▶ **Problem**: For the word "much", return each line of the data in which it occurs.

▶ **Source material**:
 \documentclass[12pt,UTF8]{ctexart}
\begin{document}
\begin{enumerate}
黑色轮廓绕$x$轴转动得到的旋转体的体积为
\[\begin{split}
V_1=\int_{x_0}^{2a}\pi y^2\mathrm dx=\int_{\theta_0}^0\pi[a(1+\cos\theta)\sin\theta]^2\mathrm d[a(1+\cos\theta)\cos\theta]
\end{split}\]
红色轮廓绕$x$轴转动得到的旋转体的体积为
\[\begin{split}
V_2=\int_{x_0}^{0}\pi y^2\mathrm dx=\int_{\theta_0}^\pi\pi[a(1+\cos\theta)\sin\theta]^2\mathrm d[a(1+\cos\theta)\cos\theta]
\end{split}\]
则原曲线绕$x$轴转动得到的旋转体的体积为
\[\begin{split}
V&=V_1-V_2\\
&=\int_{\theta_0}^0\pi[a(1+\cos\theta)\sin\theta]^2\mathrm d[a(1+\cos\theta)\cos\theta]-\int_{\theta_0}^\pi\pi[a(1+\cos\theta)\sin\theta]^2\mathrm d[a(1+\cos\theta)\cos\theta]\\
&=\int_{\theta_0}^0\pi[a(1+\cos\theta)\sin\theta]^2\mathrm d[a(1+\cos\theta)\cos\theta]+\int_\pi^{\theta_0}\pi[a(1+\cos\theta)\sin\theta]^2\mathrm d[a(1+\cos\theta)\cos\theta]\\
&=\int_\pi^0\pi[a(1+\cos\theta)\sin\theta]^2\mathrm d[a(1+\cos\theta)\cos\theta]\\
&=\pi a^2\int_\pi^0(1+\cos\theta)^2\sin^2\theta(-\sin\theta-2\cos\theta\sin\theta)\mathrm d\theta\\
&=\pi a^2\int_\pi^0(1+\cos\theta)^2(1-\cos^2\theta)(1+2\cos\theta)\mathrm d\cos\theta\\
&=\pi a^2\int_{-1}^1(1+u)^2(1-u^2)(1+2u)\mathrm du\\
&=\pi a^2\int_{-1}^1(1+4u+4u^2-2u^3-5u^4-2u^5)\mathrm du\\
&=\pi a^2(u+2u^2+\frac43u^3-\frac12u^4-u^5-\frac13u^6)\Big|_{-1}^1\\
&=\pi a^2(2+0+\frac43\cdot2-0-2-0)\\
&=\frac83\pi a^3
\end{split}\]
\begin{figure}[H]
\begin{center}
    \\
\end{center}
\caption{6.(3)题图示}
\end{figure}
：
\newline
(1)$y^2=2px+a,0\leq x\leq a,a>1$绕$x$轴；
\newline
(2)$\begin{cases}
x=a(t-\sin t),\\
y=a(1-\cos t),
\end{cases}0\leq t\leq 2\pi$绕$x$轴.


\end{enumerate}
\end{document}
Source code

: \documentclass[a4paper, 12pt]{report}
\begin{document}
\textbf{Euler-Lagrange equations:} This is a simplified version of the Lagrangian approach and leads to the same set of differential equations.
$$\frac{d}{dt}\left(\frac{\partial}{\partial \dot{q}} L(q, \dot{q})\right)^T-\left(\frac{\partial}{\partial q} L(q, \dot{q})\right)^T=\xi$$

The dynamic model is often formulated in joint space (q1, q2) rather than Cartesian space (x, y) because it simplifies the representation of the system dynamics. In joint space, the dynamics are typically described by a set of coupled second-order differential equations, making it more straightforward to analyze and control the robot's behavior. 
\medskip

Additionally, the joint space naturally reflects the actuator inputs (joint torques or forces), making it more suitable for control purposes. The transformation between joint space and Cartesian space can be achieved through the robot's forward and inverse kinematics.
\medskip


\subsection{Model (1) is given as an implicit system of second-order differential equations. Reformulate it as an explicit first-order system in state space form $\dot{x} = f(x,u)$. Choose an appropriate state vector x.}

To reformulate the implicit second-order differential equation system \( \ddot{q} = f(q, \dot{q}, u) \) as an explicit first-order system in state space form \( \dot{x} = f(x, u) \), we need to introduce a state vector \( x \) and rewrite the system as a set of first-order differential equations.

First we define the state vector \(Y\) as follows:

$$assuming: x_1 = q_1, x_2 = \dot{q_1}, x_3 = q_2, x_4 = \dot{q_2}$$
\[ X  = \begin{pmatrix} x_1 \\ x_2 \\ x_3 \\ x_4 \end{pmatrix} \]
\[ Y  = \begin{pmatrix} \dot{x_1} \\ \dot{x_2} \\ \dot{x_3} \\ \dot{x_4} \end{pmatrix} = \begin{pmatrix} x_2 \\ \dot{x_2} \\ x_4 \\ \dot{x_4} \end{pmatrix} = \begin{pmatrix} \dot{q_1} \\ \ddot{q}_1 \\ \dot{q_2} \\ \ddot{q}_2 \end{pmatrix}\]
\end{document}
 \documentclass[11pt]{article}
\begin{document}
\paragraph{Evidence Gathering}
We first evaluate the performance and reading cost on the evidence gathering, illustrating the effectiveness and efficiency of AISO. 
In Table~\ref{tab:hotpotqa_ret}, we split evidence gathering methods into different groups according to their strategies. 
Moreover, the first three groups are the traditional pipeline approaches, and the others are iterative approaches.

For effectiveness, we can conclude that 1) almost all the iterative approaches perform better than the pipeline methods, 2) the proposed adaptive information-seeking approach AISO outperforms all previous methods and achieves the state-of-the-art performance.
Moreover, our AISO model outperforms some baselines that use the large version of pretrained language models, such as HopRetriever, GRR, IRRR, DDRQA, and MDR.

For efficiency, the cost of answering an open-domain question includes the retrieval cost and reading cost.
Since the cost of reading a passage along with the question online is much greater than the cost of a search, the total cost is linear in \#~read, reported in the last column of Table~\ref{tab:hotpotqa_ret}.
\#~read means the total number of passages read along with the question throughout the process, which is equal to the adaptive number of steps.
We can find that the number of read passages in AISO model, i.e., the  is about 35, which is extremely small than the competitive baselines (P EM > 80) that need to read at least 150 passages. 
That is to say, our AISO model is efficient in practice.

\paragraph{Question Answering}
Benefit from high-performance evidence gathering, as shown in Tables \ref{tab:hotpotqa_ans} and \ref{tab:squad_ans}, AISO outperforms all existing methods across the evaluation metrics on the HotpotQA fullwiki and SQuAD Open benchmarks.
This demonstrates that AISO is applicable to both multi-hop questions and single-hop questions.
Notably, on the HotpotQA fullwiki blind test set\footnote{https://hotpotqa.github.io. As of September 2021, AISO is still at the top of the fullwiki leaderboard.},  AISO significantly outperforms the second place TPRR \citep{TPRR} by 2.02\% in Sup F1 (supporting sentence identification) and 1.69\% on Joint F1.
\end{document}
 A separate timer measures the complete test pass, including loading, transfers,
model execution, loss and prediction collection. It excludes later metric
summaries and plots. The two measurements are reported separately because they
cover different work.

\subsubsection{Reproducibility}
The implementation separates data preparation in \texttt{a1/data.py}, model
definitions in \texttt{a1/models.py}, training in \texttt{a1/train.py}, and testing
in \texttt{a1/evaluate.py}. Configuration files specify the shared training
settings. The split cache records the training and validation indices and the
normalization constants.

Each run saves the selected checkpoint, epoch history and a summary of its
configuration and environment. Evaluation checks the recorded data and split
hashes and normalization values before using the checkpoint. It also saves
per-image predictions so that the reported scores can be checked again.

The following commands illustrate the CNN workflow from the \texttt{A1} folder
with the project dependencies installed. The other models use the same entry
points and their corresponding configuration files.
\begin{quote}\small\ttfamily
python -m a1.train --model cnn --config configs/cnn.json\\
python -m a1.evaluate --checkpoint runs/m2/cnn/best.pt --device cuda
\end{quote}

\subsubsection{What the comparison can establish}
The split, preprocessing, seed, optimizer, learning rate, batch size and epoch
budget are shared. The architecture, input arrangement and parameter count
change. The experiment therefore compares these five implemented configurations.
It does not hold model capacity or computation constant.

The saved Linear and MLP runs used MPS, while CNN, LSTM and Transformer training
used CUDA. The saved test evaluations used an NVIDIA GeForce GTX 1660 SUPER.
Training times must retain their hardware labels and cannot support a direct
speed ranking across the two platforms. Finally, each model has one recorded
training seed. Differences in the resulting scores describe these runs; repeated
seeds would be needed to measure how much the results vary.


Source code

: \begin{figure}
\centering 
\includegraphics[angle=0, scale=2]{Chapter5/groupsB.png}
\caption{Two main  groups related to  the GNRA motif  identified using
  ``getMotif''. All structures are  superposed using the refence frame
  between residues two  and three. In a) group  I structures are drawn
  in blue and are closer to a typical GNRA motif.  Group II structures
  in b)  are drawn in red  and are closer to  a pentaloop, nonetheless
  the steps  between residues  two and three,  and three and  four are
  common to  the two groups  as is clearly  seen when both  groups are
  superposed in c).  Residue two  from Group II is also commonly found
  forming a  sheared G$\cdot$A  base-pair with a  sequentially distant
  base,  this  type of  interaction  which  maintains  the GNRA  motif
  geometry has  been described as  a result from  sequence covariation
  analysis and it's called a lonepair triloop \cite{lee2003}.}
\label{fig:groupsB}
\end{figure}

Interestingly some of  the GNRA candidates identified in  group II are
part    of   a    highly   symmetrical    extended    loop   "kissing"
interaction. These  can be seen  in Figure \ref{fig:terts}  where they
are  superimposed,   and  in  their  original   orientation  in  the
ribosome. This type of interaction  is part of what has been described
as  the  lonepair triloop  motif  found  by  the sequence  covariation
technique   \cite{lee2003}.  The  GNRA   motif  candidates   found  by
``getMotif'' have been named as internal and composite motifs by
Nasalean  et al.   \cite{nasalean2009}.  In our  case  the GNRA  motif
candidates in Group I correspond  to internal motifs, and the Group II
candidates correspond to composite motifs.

▶ **Answer area**:
Since the cost of reading a passage along with the question online is much greater than the cost of a search, the total cost is linear in \#~read, reported in the last column of Table~\ref{tab:hotpotqa_ret}.
seeds would be needed to measure how much the results vary.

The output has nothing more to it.